Mom and I had a lot of fun shopping around the city, which we didn't have that much time to do when we were in Seoul, and I was able to eat at American restaurants for the first time in months. We also ventured out to Gwangalli beach after catching wind that a Proleague Starcraft tournament was taking place there and I couldn't pass up the opportunity. Busan was similar to Seoul, but smaller and easier to get around on foot. Although I have the navigation of Seoul's subway system down easily because of the nation-wide use of the T-Money scan card for transport, Busan uses a local system so it's not as tourist-friendly. However, it forced us to walk around and soak in more of the city instead of just leaping on a subway.

On one such occasion, mom and I found ourselves wandering down a back ally and came across a middle-aged man seated with a half watermelon and a large knife. Between chews and his otherwise serious disposition, his immediate reaction was to cut off two big chunks and offer them to us as we passed by. So you might say that the regular locals left a better taste in our mouths than the taxis in the end.

Dad seemed to like Busan too, but I think his enjoyment was derived from a different source than shopping and walking around...

Wolyeonggyo Bridge

One of our first things to do as a family was head over to the moonlight bridge, which was the first site outside of downtown and my school that I saw in Andong so it seemed fitting. Although, Mom and I had been here before Dad came, having taken a very indirect route through the small mountain behind Scott's school that would, theoretically, lead to the bridge. It ended in us getting lost and traversing through overgrowth and spider webs, weaving around burial mounds (though careful not to disturb them by getting too close) along the mountainside, and eventually coming out next to a very active-sounding house. We had to creep through their property and find our way down to the road near the bridge from there, and after that figured the best way to come this next time would be through the main road.

Although the last time I was there the cherry blossoms were blooming, I almost preferred the look of it on this visit because everything was more green and vibrant. The fall and winter should be stunning too, I think.

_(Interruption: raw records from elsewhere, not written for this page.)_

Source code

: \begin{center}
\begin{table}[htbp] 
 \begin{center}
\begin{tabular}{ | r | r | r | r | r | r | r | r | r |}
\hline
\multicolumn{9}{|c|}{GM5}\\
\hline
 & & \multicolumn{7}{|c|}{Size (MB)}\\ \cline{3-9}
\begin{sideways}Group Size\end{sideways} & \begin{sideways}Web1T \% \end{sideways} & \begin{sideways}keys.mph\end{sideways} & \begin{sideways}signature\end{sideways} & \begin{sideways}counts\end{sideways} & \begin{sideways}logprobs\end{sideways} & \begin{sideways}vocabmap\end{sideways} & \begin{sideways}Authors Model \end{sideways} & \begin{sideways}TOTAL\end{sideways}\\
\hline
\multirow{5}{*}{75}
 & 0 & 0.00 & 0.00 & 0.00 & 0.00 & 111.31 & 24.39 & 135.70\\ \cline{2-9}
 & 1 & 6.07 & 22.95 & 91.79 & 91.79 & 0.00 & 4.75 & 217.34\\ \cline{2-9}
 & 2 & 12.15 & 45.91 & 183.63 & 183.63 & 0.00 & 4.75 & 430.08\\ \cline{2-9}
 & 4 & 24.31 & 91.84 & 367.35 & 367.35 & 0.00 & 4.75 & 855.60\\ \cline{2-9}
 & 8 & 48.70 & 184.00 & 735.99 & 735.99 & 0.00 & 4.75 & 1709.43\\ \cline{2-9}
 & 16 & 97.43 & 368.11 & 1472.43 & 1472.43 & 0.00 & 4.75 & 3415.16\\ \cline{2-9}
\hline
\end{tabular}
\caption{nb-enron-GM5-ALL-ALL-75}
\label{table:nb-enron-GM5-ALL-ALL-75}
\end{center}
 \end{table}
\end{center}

After crossing over the bridge we checked out the cultural museum, which is split between the museum itself with artifacts and displays modeling the customs of Korea and Andong itself, and a number of historic buildings outside of the museum that trail up the hill nearby- all moved to that location due to the construction of the dam to escape being buried under the river.

Chung Yang San

Then the mountain. Chung Yang San. I recall after the first time I went there with my school, coming home and saying to Scott that "I have just been to the most beautiful place that we'll never go see, because I'm not climbing up there again." But we certainly did.
Both me and my parents and Scott and his set out. The plan was to find, to the best of my knowledge, the original pathway up the mountain that would lead first to the temple and then to the sky bridge. We found a map that showed us three possible entrances. Only the two furthest from the town where the bus dropped us off led to the temple, and since I spent my first trip there sleeping in the back of a teacher's car and trying not to drool all over one of my co-teachers' shoulders, it came down to a 50-50 guess. Naturally, I selected the wrong one of the two, which turned out to be a very steep driving path for cars up to the temple, and generally used only to walk down. Luckily, the rain held out until we made it to the temple for shelter.
Not having checked the weather beforehand, we were a little ill-prepared the rain, but a vendor counter under the shelter of a raised pavilion was stocked with rain ponchos so we all remained in good spirits.
While we were waiting, the temple supplied all of us taking cover under the pavilion with a tray piled high with dokk (soft rice cakes), these covered in a plain white powder or a peanut powder.
A short distance from our shelter was the large shared temple water basin for getting a drink, so with food and water and great company, it was a welcome break from climbing and the perfect way to experience the communal atmosphere of the temple.
Now, on my first visit, I recall huffing along behind the energetic Mrs. Shim, with serious doubts about my survival. This time I had apparently gained a great deal of stamina, because from my place in front of the line looking back, I could see the same echos of slow-down-or-I'll-consider-pushing-you-off-this-mountain in the eyes of our families.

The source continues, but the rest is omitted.